Stored data entries
__________

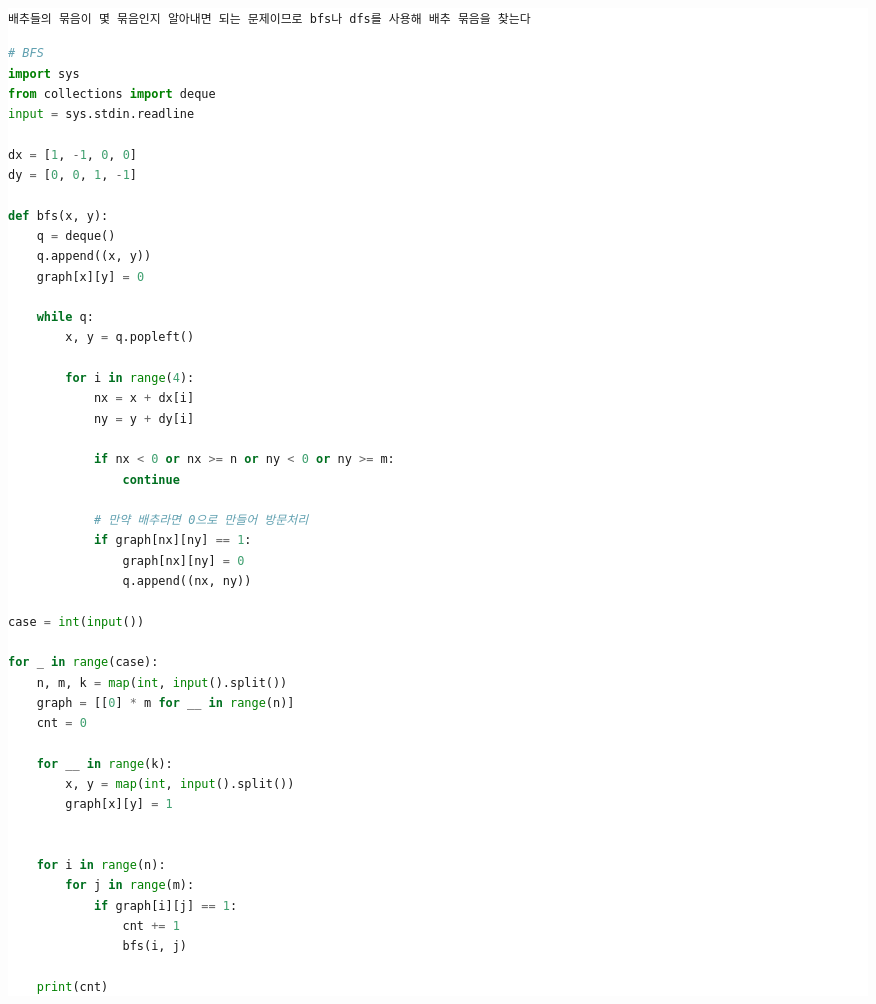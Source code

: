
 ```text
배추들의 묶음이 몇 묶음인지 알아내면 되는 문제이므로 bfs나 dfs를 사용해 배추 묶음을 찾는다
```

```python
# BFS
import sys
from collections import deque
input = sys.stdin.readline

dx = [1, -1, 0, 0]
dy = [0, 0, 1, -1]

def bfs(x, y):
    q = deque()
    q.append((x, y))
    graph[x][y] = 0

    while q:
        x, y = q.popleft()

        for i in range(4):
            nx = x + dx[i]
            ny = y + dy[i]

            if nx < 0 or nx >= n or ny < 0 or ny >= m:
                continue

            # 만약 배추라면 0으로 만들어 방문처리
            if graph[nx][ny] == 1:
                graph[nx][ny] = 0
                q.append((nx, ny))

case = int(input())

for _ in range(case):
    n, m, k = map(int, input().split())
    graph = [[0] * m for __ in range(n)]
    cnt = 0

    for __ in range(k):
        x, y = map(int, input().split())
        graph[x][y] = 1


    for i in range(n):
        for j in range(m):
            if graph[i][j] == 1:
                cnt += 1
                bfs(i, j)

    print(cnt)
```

__________

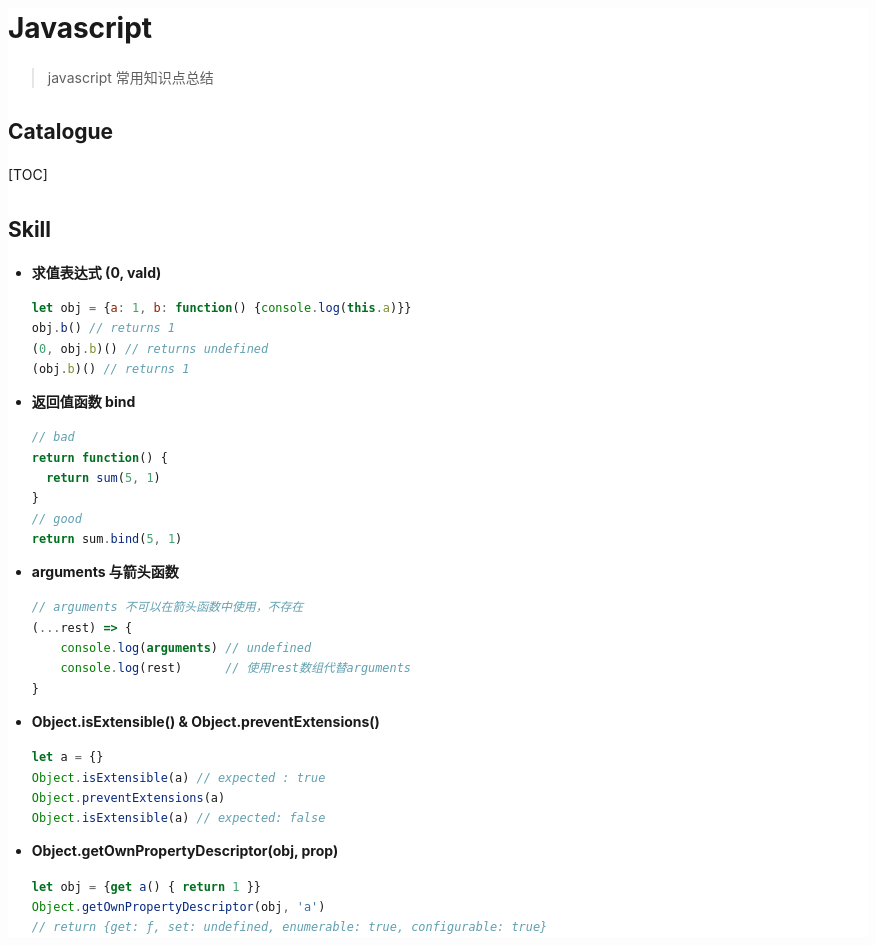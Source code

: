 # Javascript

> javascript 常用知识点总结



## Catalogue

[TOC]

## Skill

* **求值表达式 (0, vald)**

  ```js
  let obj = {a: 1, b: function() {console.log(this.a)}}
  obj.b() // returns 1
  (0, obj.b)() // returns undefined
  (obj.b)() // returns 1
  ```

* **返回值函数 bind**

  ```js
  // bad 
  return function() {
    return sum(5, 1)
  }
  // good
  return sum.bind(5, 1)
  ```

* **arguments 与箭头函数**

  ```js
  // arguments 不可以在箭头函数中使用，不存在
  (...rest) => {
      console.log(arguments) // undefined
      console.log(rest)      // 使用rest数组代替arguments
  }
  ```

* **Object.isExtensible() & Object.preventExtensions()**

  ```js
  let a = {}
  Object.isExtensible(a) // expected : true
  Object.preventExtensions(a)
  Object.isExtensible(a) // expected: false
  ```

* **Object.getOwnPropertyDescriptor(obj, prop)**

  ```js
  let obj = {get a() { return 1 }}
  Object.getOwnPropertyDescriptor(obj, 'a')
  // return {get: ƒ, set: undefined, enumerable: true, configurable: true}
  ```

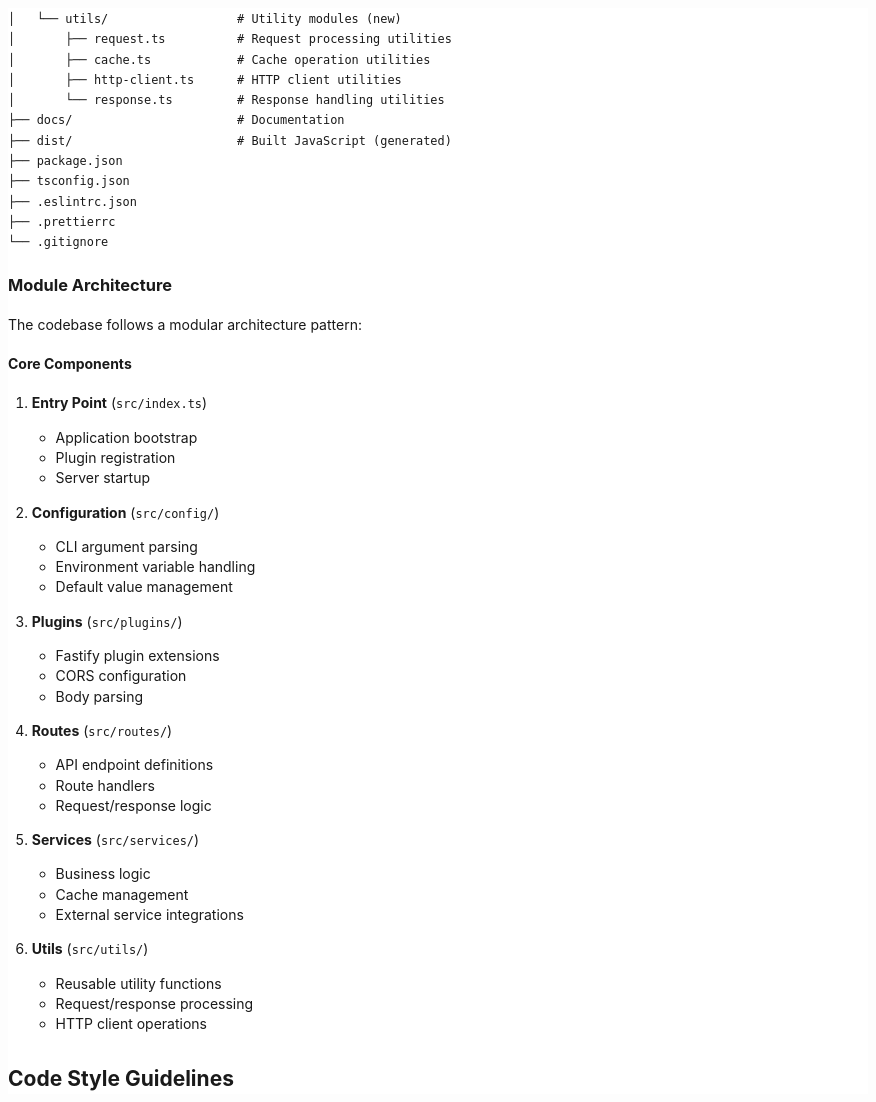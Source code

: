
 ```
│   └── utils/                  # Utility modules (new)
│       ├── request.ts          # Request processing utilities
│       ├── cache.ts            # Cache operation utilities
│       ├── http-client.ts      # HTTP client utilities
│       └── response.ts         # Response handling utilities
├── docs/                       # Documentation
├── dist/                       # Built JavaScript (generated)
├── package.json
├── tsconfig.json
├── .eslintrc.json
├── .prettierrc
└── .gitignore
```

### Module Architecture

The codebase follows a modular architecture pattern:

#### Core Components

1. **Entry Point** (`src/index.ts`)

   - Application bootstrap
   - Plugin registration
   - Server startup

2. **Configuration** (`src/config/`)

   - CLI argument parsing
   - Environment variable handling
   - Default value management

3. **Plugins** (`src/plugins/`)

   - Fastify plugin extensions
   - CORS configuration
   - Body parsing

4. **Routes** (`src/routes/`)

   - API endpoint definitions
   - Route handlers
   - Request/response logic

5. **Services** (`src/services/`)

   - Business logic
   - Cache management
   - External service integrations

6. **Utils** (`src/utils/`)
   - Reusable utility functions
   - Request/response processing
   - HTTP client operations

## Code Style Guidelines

__________

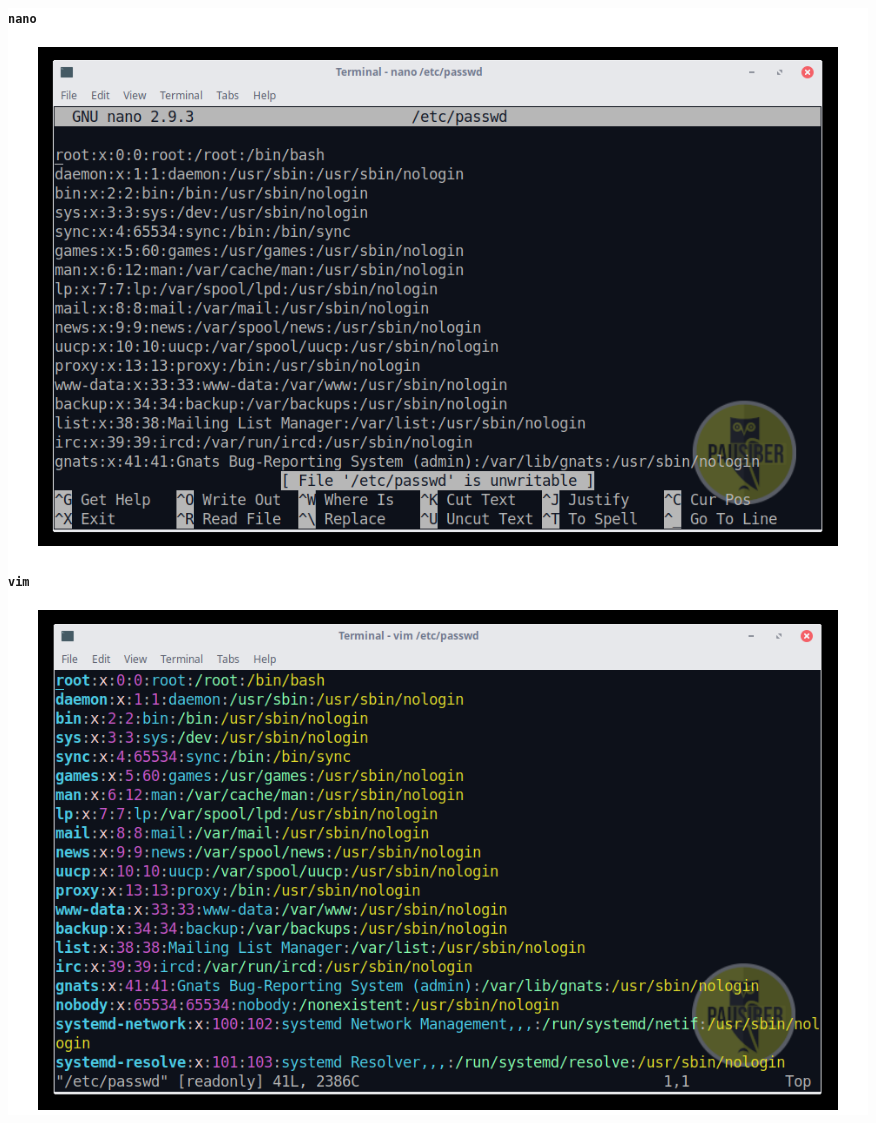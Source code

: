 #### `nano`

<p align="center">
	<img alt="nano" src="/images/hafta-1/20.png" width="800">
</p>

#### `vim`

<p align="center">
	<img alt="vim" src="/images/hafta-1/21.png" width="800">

__________

> What is being asked:
One figure is all that is needed: the number of lines above in which the word "processing" appears.

> Solution to this exercise:
2